Instructions for the task
Where does the string "hyperlink" occur in the records? Copy each line that holds it.
Top of Task input
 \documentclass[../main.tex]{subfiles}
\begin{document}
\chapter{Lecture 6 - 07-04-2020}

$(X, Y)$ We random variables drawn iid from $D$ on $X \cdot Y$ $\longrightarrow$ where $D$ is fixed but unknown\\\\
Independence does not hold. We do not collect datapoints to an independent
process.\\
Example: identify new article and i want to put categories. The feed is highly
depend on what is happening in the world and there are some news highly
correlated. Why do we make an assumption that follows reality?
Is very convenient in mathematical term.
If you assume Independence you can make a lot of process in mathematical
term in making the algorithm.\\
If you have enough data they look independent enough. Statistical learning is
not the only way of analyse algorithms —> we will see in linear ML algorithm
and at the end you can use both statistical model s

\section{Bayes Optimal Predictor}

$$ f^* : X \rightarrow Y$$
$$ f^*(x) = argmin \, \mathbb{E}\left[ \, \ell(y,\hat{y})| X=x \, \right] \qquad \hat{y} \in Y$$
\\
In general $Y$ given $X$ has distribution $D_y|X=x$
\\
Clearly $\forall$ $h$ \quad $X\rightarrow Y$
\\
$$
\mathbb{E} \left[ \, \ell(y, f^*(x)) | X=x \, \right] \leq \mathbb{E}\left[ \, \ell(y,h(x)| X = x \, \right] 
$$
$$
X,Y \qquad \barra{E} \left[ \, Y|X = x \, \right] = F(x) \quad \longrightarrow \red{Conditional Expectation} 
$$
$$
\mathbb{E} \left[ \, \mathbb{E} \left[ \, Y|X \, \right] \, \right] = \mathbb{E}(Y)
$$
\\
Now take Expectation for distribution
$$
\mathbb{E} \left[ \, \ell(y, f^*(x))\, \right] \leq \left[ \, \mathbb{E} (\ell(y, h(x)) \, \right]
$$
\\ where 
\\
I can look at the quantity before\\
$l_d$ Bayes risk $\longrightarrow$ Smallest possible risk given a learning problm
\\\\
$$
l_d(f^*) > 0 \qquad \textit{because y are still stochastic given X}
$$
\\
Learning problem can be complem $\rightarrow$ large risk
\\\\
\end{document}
Bottom of Task input
Top of Task input
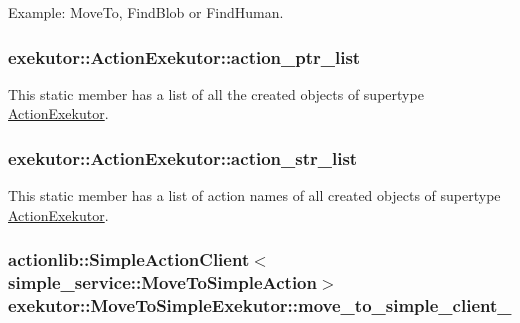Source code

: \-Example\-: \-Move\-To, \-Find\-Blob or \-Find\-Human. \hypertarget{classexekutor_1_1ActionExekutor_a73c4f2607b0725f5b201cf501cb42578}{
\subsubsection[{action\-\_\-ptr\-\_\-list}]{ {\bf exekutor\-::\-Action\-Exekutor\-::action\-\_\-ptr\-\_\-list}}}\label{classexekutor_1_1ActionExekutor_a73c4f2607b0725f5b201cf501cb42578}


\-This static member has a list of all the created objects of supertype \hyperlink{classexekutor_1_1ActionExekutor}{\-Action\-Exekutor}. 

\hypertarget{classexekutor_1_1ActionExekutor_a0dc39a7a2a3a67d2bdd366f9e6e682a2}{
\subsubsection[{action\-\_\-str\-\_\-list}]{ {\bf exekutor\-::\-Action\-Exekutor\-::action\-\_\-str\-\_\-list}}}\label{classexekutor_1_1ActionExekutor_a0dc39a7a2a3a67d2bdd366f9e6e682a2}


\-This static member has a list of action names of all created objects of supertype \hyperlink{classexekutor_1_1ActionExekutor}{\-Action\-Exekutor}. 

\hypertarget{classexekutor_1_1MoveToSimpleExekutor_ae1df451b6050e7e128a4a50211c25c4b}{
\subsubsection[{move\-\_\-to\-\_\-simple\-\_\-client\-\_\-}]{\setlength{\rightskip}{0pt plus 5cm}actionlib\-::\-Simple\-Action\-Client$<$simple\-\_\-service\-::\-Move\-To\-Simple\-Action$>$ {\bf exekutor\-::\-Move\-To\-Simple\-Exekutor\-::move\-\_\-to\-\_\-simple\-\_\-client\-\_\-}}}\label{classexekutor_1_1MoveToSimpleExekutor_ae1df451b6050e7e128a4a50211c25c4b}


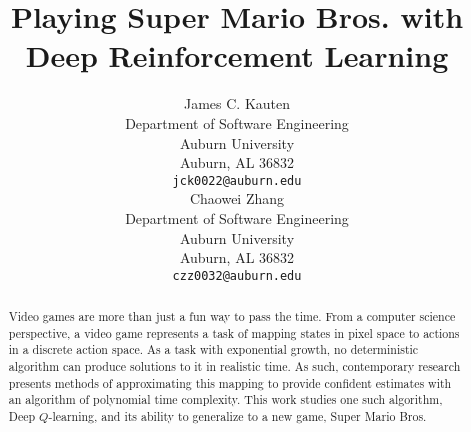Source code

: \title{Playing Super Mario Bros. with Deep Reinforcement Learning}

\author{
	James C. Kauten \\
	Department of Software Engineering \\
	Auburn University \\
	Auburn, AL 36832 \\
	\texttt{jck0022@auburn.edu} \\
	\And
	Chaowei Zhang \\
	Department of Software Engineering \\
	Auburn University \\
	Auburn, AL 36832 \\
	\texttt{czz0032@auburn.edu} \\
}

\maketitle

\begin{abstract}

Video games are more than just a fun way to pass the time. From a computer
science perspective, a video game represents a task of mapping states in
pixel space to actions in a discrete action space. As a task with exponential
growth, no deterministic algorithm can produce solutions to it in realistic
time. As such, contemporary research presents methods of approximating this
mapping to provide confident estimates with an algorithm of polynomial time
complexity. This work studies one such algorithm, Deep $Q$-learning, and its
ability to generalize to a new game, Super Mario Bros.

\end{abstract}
Bottom of Task input
Task result
\-This static member has a list of all the created objects of supertype \hyperlink{classexekutor_1_1ActionExekutor}{\-Action\-Exekutor}. 
\-This static member has a list of action names of all created objects of supertype \hyperlink{classexekutor_1_1ActionExekutor}{\-Action\-Exekutor}. 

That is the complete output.